Note: Our new work on unsupervised 3D keypoint detection can be seen via this link.
Training dataset: To align the synthetic and real domains, we refer to the idea of physically plausible domain randomization (PPDR) to generate the scenes where objects can be fallen onto the table/ground with preserving physical properties, which is followed by DSR and YCBInEOAT. The synthetic training dataset that consists of 21 YCB-VIDEO objects is generated via the Pybullet simulator. The training dataset is not publicly available at this time.
Test datasets consist of:
- YCB-VIDEO dataset. The link to download real images is here, and the rendered images of each object (templates) and object CAD models can be downloaded from link1 and link2.
- YCBInEOAT dataset. Download the keyframes we use in the test. The full dataset can be downloaded via this link.
Note: Please move the YCB-VIDEO dataset into the 'data' folder, and change the folder name to 'ycb_real'. The pre-processed data that we upload to google drive are also moved into the 'data' folder, then unzipped.
Our 'data' folder structure is as follows:
data
├── ycb_real
│ ├── 0000
│ ├── 0001
│ ├── ....
│ ├── 0091
├── ycb_template
├── ycb_model
└── YCBInEOAT
Make sure that you have all dependencies in place.
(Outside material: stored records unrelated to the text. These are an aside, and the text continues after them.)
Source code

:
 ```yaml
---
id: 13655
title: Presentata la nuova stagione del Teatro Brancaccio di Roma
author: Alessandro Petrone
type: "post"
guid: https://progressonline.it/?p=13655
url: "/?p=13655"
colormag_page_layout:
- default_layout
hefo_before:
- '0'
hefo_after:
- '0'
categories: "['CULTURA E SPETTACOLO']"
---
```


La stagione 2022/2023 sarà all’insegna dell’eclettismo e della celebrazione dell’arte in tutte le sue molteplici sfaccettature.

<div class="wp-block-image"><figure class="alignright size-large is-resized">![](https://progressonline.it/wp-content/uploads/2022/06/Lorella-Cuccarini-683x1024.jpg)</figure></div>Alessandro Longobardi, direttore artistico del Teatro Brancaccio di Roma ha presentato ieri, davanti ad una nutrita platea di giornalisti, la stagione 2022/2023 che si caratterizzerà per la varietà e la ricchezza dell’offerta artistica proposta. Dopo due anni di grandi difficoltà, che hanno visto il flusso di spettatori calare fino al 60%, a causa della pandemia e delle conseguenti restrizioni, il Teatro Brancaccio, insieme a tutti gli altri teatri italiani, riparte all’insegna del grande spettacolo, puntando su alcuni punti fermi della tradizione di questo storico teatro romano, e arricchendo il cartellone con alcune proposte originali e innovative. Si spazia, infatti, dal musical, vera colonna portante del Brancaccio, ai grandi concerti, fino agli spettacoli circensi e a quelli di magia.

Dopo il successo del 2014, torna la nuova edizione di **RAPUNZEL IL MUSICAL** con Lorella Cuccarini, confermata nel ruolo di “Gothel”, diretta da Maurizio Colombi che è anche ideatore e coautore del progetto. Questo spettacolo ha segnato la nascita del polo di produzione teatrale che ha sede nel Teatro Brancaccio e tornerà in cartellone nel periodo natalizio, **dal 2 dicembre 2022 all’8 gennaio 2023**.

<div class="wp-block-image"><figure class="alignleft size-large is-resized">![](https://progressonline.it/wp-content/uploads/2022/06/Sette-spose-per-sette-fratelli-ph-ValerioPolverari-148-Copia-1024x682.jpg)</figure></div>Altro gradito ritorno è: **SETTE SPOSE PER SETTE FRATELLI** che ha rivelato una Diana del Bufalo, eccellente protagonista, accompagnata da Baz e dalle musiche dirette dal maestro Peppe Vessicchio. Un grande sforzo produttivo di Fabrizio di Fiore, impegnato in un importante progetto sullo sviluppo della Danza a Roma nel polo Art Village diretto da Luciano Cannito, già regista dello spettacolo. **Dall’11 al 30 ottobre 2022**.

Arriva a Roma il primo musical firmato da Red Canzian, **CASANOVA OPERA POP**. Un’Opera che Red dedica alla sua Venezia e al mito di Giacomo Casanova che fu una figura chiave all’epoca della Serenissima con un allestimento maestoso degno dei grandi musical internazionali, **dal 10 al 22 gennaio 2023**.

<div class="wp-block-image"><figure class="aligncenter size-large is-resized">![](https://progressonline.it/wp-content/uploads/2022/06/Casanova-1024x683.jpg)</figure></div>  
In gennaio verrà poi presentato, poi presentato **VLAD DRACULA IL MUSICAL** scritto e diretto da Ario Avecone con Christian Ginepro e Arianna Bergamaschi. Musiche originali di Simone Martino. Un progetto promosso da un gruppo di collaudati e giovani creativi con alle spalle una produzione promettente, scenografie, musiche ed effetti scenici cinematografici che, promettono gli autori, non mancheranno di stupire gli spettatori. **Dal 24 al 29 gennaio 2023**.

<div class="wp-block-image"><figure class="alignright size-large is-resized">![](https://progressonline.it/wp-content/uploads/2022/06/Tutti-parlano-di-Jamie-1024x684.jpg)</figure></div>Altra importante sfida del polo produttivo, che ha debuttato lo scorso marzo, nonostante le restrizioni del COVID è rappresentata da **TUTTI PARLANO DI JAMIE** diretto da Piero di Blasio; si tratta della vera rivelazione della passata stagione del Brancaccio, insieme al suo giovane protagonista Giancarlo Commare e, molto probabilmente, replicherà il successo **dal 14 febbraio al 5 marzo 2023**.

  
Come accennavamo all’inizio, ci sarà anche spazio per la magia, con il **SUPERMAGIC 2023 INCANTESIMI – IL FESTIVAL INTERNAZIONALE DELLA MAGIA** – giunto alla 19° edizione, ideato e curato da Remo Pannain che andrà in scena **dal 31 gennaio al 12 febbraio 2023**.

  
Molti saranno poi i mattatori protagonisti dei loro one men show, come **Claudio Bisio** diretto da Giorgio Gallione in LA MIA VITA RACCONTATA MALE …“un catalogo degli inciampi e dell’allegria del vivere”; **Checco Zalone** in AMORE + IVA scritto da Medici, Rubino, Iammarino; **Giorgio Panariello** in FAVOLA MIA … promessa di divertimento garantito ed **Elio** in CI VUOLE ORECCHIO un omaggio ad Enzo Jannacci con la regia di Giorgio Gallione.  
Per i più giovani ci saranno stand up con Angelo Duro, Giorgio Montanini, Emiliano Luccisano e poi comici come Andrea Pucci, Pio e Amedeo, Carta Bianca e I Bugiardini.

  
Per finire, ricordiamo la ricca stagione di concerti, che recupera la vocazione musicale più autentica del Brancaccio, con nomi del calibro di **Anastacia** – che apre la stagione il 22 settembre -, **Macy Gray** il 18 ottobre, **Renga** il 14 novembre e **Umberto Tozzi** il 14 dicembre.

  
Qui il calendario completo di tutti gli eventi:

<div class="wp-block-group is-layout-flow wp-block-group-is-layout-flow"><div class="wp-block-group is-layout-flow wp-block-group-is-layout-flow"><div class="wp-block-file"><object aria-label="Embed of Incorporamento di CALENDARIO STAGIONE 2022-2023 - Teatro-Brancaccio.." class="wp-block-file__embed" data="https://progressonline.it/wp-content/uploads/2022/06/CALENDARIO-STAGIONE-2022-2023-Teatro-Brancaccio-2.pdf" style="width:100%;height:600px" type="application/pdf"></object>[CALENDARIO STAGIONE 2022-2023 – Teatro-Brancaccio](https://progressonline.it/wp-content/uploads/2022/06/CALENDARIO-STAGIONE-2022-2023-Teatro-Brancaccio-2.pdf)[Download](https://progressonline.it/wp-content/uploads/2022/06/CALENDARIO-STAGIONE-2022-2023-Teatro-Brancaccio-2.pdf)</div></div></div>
The simplest way to do so, is to use anaconda.
You can create an anaconda environment called rock using
conda create --name rock python=3.7
conda activate rock
Install python packages, run :
pip install -r requirements.txt
TBD.
Test on YCB-VIDEO dataset. Two adjacent frames are selected where the next frame is adopted as a target (real) image, and the rendered (synthetic) images on the previous pose of each object are used as the references. Pairs are matched and filtered by RANSAC. Run:
bash exp/ours/test.sh --sim2real_match
Test on YCBInEOAT dataset. The keypoints and descriptors from the manipulated object whose mask is known in the initial frame of each video, predicted by keypoint methods, are matched with the subsequent frames (targets) to show the tracking performance on the object keypoints. Run:
bash exp/ours/test.sh --match_tracking
Test on YCB-VIDEO dataset. The pipeline of pose estimation: (1) Render multiple images in different poses of the test objects as templates. To balance the evaluation speed and accuracy, we rendered 96 templates for each object. (2) Match the templates with the real images one by one, and select the best template according to the number of matched pairs. (3) 6D pose can be solved through the Perspective-n-Point (PnP) and RANSAC algorithms. Run:
bash exp/ours/test.sh --sim2real_6dpose
We provide pretrained models on Google Drive. Move the models into exp/ours/.
This repository is released under the MIT License.
We would like to thank the open-source code of DSR, R2D2, PoseCNN, YCBInEOAT, Superpoint, DISK, and CUT.